** Opening INFORMATION PROVIDED block **

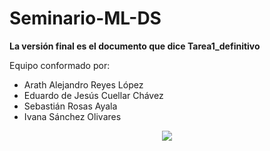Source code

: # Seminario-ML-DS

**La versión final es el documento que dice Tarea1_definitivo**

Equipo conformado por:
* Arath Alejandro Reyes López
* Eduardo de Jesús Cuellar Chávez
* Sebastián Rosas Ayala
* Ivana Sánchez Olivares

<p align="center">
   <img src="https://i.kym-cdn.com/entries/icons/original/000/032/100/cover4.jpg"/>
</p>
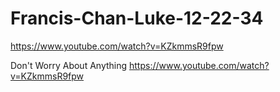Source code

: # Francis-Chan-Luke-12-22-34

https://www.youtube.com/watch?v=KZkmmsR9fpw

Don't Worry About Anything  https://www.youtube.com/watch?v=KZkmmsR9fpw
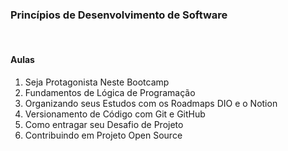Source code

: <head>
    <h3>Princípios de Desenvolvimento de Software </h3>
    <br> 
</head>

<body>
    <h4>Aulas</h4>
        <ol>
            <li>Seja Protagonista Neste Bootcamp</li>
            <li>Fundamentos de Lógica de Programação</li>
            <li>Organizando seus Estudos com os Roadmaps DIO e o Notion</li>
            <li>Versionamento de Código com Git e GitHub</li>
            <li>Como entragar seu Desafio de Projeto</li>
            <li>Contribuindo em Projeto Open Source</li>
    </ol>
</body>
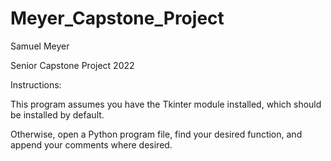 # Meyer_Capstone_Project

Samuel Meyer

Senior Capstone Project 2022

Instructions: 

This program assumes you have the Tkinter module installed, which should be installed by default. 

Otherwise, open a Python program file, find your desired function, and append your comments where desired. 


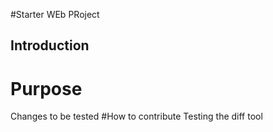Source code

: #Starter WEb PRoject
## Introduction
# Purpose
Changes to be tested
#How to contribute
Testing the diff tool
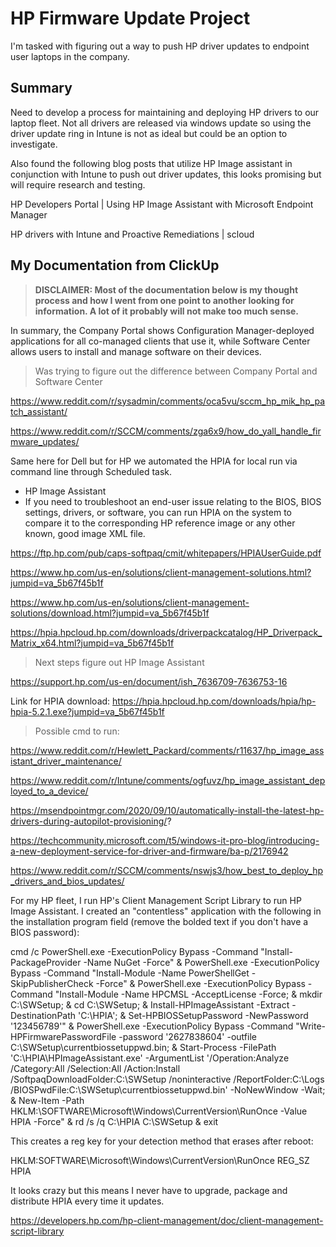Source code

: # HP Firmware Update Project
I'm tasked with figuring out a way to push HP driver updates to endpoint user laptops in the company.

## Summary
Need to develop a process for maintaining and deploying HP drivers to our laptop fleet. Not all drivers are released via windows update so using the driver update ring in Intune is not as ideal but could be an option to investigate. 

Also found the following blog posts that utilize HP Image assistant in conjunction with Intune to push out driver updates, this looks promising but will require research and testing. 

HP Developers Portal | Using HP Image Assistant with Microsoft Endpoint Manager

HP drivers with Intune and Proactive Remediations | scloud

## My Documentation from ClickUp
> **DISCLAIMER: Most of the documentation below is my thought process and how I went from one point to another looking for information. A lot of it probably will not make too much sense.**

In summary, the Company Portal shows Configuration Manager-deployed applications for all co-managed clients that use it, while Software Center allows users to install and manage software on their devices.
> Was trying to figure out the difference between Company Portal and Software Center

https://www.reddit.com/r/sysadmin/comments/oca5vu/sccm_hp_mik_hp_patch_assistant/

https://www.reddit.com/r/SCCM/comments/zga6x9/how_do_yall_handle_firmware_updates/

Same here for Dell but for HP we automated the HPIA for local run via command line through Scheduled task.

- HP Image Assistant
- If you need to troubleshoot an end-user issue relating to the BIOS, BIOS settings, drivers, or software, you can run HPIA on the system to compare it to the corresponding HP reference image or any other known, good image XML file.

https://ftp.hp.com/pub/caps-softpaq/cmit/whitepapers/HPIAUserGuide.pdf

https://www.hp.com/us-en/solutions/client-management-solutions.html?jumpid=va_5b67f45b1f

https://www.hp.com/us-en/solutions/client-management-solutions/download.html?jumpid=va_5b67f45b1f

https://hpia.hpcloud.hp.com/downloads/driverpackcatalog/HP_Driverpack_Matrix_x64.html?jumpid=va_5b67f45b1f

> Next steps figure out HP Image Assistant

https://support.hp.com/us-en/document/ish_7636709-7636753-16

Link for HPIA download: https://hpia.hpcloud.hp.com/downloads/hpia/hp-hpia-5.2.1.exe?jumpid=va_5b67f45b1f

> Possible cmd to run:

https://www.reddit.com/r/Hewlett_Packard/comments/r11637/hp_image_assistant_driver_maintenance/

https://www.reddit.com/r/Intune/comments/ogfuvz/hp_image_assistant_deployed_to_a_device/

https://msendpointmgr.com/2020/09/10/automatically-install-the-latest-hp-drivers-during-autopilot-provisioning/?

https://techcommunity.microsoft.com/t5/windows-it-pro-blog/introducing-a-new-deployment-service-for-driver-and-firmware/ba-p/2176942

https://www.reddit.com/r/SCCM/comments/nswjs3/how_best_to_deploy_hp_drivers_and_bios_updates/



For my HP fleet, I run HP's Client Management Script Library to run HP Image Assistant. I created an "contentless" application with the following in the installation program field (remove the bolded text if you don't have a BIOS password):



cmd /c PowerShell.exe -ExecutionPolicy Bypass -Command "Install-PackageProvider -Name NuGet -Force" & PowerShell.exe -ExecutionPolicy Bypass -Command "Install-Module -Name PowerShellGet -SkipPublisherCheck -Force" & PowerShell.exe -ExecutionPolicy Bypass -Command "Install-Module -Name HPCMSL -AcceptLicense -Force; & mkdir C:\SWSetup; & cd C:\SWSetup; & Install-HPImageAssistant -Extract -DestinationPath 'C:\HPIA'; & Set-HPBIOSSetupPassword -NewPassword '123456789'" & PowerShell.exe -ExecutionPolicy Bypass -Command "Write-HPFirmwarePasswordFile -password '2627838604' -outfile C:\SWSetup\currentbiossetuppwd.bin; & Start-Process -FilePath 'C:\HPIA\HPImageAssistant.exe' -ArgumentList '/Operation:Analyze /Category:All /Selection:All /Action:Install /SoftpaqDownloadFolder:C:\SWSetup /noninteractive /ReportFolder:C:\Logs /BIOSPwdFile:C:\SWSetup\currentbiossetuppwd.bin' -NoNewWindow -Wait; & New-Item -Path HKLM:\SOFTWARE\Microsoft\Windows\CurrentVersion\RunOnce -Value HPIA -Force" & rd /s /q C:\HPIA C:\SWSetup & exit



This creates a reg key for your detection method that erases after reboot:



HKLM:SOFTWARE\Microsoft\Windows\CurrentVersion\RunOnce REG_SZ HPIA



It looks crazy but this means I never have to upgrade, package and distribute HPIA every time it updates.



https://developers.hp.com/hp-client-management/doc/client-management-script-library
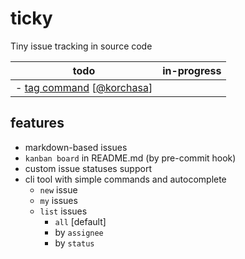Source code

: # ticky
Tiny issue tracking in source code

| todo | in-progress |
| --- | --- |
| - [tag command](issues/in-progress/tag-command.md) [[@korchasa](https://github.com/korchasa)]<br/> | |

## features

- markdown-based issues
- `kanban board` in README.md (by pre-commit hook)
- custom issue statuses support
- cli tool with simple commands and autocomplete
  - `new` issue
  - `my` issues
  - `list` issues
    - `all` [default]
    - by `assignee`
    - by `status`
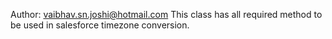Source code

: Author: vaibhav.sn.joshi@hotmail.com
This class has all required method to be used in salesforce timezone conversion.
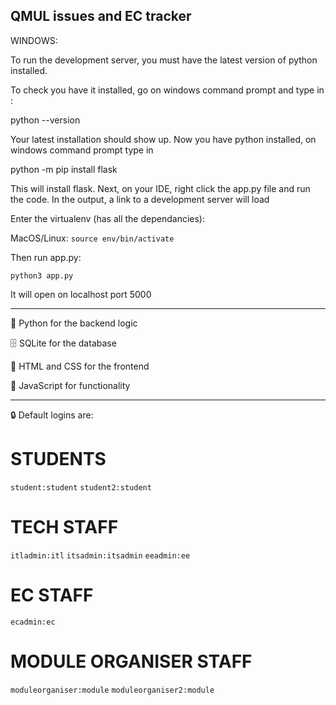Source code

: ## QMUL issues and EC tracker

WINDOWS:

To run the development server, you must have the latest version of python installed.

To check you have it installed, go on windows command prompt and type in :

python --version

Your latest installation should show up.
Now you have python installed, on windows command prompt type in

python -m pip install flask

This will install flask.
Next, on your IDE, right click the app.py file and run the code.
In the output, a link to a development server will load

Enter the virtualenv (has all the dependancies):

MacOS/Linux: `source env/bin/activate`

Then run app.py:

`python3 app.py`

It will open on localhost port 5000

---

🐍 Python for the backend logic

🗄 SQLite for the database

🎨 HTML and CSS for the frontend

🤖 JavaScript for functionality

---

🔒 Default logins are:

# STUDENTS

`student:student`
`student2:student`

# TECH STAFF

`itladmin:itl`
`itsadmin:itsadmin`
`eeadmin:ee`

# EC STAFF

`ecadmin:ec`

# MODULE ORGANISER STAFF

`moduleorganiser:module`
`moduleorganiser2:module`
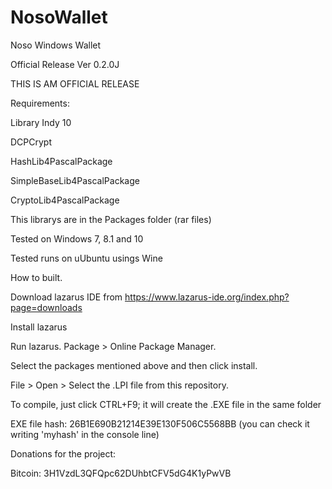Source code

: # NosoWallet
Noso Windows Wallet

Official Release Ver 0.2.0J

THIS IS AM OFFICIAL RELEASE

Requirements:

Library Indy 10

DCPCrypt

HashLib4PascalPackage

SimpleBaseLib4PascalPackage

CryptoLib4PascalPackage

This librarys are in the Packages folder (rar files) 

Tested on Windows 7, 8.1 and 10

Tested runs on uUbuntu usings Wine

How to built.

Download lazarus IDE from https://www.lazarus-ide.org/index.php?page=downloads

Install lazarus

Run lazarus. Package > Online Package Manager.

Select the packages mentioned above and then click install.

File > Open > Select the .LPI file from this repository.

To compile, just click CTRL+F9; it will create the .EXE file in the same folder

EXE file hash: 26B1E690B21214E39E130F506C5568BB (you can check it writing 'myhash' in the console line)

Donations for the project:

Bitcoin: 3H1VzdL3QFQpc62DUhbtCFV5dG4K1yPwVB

** Closing INFORMATION PROVIDED block **
** Opening INFORMATION PROVIDED block **

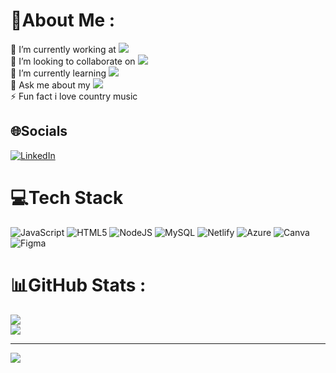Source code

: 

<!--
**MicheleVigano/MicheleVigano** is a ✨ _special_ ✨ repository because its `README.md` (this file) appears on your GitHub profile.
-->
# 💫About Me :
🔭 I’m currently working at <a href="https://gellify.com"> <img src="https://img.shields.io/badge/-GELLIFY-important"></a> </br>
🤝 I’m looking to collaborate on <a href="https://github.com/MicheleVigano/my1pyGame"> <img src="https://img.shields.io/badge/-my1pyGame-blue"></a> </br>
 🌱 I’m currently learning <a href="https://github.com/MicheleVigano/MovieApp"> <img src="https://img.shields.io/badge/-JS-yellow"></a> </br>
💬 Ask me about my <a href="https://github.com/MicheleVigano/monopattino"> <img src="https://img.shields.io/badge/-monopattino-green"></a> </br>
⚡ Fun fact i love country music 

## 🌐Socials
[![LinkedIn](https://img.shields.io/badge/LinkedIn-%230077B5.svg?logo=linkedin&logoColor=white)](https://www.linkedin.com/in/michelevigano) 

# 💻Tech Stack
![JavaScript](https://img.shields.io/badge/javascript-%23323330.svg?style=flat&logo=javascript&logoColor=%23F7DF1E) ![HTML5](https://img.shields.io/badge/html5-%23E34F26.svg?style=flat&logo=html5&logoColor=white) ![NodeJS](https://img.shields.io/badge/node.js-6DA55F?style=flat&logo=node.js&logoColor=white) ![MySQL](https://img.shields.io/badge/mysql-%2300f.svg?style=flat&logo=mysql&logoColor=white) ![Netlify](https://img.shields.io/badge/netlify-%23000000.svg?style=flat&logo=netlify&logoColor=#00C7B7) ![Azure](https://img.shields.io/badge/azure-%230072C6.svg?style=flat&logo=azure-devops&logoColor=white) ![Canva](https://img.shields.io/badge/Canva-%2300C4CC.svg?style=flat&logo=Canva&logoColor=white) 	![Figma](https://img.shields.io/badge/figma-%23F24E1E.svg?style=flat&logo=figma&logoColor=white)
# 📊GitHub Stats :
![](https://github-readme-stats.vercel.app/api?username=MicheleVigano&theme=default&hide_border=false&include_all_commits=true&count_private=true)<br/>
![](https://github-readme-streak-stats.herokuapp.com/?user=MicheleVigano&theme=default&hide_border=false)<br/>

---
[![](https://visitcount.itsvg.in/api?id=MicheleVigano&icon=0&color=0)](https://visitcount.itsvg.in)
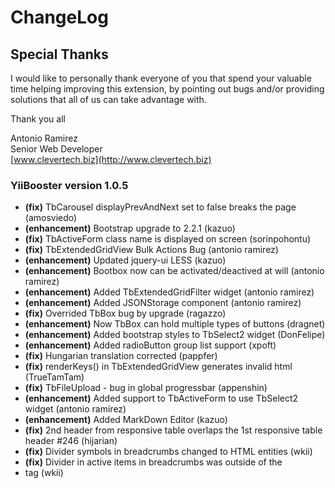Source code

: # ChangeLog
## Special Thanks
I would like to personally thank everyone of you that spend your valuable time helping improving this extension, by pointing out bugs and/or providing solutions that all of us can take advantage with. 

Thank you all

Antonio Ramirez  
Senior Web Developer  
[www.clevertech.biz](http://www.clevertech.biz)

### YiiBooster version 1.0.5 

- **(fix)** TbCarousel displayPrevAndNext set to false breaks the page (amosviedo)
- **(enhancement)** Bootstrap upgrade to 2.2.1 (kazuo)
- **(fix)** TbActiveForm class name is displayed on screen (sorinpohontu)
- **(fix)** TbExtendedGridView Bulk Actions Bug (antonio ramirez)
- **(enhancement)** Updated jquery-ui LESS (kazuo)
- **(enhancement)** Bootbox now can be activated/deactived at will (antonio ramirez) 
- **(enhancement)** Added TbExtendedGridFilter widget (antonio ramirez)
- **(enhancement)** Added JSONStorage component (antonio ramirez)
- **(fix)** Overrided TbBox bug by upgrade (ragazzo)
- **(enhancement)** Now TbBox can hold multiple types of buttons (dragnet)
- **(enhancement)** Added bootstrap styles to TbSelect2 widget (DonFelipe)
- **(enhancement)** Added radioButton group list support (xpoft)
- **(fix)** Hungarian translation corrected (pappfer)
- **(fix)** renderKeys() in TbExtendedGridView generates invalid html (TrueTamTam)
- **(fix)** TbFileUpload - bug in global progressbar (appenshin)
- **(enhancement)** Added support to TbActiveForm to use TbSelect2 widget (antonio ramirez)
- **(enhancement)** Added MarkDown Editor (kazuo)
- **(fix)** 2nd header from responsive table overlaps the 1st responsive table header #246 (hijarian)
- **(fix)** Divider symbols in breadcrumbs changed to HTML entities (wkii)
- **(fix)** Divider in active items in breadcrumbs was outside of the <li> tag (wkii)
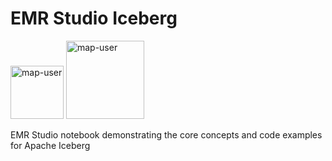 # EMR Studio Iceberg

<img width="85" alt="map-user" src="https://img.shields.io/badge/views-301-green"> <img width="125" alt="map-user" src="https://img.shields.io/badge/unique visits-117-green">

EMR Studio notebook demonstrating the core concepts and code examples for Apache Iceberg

** Closing INFORMATION PROVIDED block **

▶ _PROBLEM DESCRIPTION_:
Find "with" in the preceding records. Copy each line that holds it.

▶ _OUTPUT BELOW_:
I'm tasked with figuring out a way to push HP driver updates to endpoint user laptops in the company.
Also found the following blog posts that utilize HP Image assistant in conjunction with Intune to push out driver updates, this looks promising but will require research and testing. 
HP Developers Portal | Using HP Image Assistant with Microsoft Endpoint Manager
HP drivers with Intune and Proactive Remediations | scloud
For my HP fleet, I run HP's Client Management Script Library to run HP Image Assistant. I created an "contentless" application with the following in the installation program field (remove the bolded text if you don't have a BIOS password):
- cli tool with simple commands and autocomplete
I would like to personally thank everyone of you that spend your valuable time helping improving this extension, by pointing out bugs and/or providing solutions that all of us can take advantage with. 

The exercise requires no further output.